(Records excerpted from a collection)
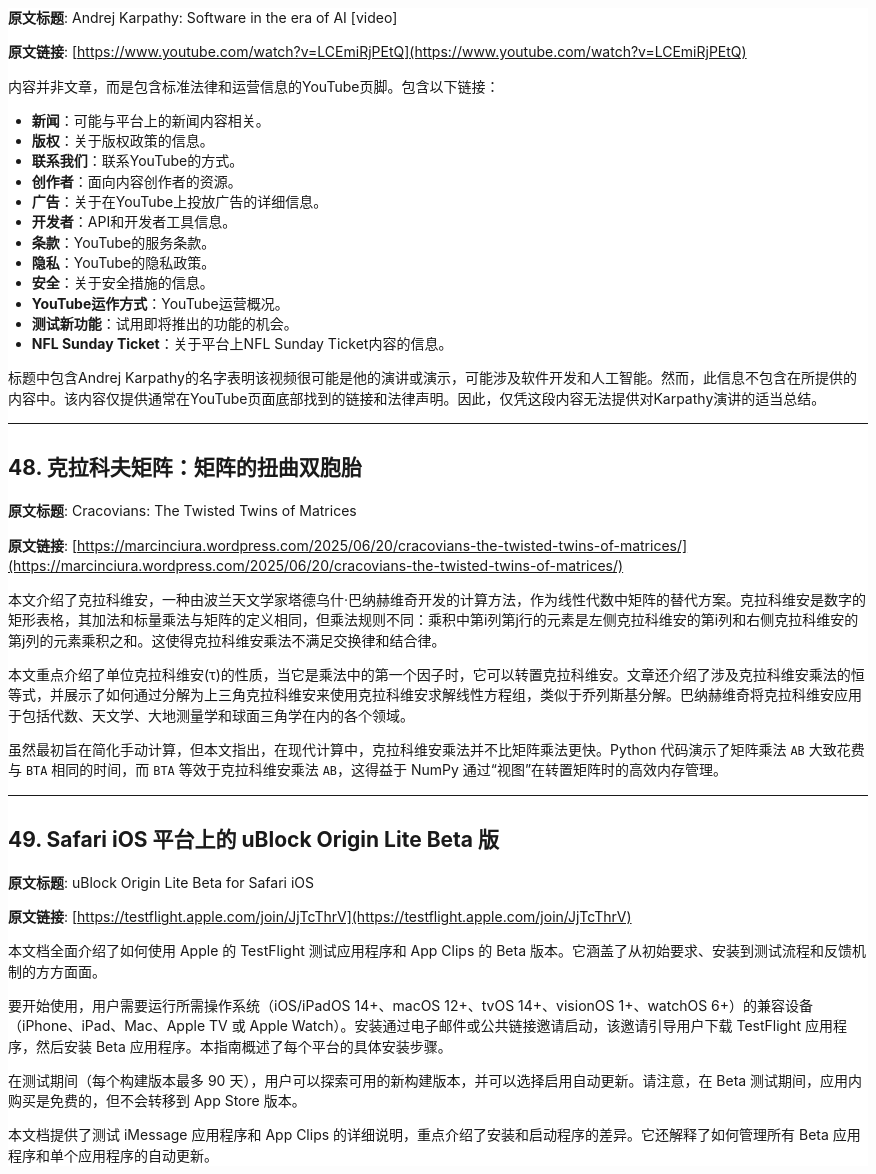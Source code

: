 **原文标题**: Andrej Karpathy: Software in the era of AI [video]

**原文链接**: [https://www.youtube.com/watch?v=LCEmiRjPEtQ](https://www.youtube.com/watch?v=LCEmiRjPEtQ)

内容并非文章，而是包含标准法律和运营信息的YouTube页脚。包含以下链接：

*   **新闻**：可能与平台上的新闻内容相关。
*   **版权**：关于版权政策的信息。
*   **联系我们**：联系YouTube的方式。
*   **创作者**：面向内容创作者的资源。
*   **广告**：关于在YouTube上投放广告的详细信息。
*   **开发者**：API和开发者工具信息。
*   **条款**：YouTube的服务条款。
*   **隐私**：YouTube的隐私政策。
*   **安全**：关于安全措施的信息。
*   **YouTube运作方式**：YouTube运营概况。
*   **测试新功能**：试用即将推出的功能的机会。
*   **NFL Sunday Ticket**：关于平台上NFL Sunday Ticket内容的信息。

标题中包含Andrej Karpathy的名字表明该视频很可能是他的演讲或演示，可能涉及软件开发和人工智能。然而，此信息不包含在所提供的内容中。该内容仅提供通常在YouTube页面底部找到的链接和法律声明。因此，仅凭这段内容无法提供对Karpathy演讲的适当总结。

---

## 48. 克拉科夫矩阵：矩阵的扭曲双胞胎

**原文标题**: Cracovians: The Twisted Twins of Matrices

**原文链接**: [https://marcinciura.wordpress.com/2025/06/20/cracovians-the-twisted-twins-of-matrices/](https://marcinciura.wordpress.com/2025/06/20/cracovians-the-twisted-twins-of-matrices/)

本文介绍了克拉科维安，一种由波兰天文学家塔德乌什·巴纳赫维奇开发的计算方法，作为线性代数中矩阵的替代方案。克拉科维安是数字的矩形表格，其加法和标量乘法与矩阵的定义相同，但乘法规则不同：乘积中第i列第j行的元素是左侧克拉科维安的第i列和右侧克拉科维安的第j列的元素乘积之和。这使得克拉科维安乘法不满足交换律和结合律。

本文重点介绍了单位克拉科维安(τ)的性质，当它是乘法中的第一个因子时，它可以转置克拉科维安。文章还介绍了涉及克拉科维安乘法的恒等式，并展示了如何通过分解为上三角克拉科维安来使用克拉科维安求解线性方程组，类似于乔列斯基分解。巴纳赫维奇将克拉科维安应用于包括代数、天文学、大地测量学和球面三角学在内的各个领域。

虽然最初旨在简化手动计算，但本文指出，在现代计算中，克拉科维安乘法并不比矩阵乘法更快。Python 代码演示了矩阵乘法 `AB` 大致花费与 `BTA` 相同的时间，而 `BTA` 等效于克拉科维安乘法 `AB`，这得益于 NumPy 通过“视图”在转置矩阵时的高效内存管理。

---

## 49. Safari iOS 平台上的 uBlock Origin Lite Beta 版

**原文标题**: uBlock Origin Lite Beta for Safari iOS

**原文链接**: [https://testflight.apple.com/join/JjTcThrV](https://testflight.apple.com/join/JjTcThrV)

本文档全面介绍了如何使用 Apple 的 TestFlight 测试应用程序和 App Clips 的 Beta 版本。它涵盖了从初始要求、安装到测试流程和反馈机制的方方面面。

要开始使用，用户需要运行所需操作系统（iOS/iPadOS 14+、macOS 12+、tvOS 14+、visionOS 1+、watchOS 6+）的兼容设备（iPhone、iPad、Mac、Apple TV 或 Apple Watch）。安装通过电子邮件或公共链接邀请启动，该邀请引导用户下载 TestFlight 应用程序，然后安装 Beta 应用程序。本指南概述了每个平台的具体安装步骤。

在测试期间（每个构建版本最多 90 天），用户可以探索可用的新构建版本，并可以选择启用自动更新。请注意，在 Beta 测试期间，应用内购买是免费的，但不会转移到 App Store 版本。

本文档提供了测试 iMessage 应用程序和 App Clips 的详细说明，重点介绍了安装和启动程序的差异。它还解释了如何管理所有 Beta 应用程序和单个应用程序的自动更新。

**Task requirements**. Search the entries for "Clips" and copy each matching line.

**Response to this exercise**.
本文档全面介绍了如何使用 Apple 的 TestFlight 测试应用程序和 App Clips 的 Beta 版本。它涵盖了从初始要求、安装到测试流程和反馈机制的方方面面。
本文档提供了测试 iMessage 应用程序和 App Clips 的详细说明，重点介绍了安装和启动程序的差异。它还解释了如何管理所有 Beta 应用程序和单个应用程序的自动更新。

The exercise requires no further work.